Check every line in the listing below for "based". Copy the ones where it occurs.

:::::

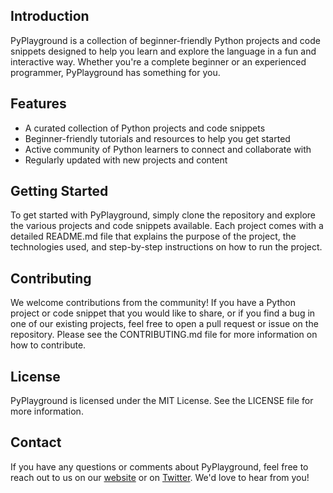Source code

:## Introduction

PyPlayground is a collection of beginner-friendly Python projects and code snippets designed to help you learn and explore the language in a fun and interactive way. Whether you're a complete beginner or an experienced programmer, PyPlayground has something for you.

## Features

- A curated collection of Python projects and code snippets
- Beginner-friendly tutorials and resources to help you get started
- Active community of Python learners to connect and collaborate with
- Regularly updated with new projects and content

## Getting Started

To get started with PyPlayground, simply clone the repository and explore the various projects and code snippets available. Each project comes with a detailed README.md file that explains the purpose of the project, the technologies used, and step-by-step instructions on how to run the project.

## Contributing

We welcome contributions from the community! If you have a Python project or code snippet that you would like to share, or if you find a bug in one of our existing projects, feel free to open a pull request or issue on the repository. Please see the CONTRIBUTING.md file for more information on how to contribute.

## License

PyPlayground is licensed under the MIT License. See the LICENSE file for more information.

## Contact

If you have any questions or comments about PyPlayground, feel free to reach out to us on our [website](https://pyplayground.com) or on [Twitter](https://twitter.com/pyplayground). We'd love to hear from you!
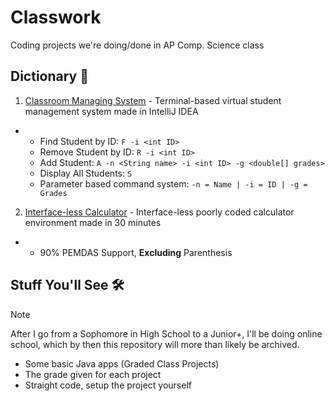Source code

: # Classwork
Coding projects we're doing/done in AP Comp. Science class

## Dictionary 📜
1. [Classroom Managing System](https://github.com/mr-suno/Classwork/tree/main/Classroom%20Managing%20System) - Terminal-based virtual student management system made in IntelliJ IDEA
- - Find Student by ID: `F -i <int ID>`
  - Remove Student by ID: `R -i <int ID>`
  - Add Student: `A -n <String name> -i <int ID> -g <double[] grades>`
  - Display All Students: `S`
  - Parameter based command system: `-n = Name | -i = ID | -g = Grades`
2. [Interface-less Calculator](https://github.com/mr-suno/Classwork/tree/main/Python%20Calculator) - Interface-less poorly coded calculator environment made in 30 minutes
- - 90% PEMDAS Support, **Excluding** Parenthesis

## Stuff You'll See 🛠️

> [!NOTE]
> After I go from a Sophomore in High School to a Junior+, I'll be doing online school,
> which by then this repository will more than likely be archived.

- Some basic Java apps (Graded Class Projects)
- The grade given for each project
- Straight code, setup the project yourself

:::::

_Reply to the task_
1. [Classroom Managing System](https://github.com/mr-suno/Classwork/tree/main/Classroom%20Managing%20System) - Terminal-based virtual student management system made in IntelliJ IDEA
  - Parameter based command system: `-n = Name | -i = ID | -g = Grades`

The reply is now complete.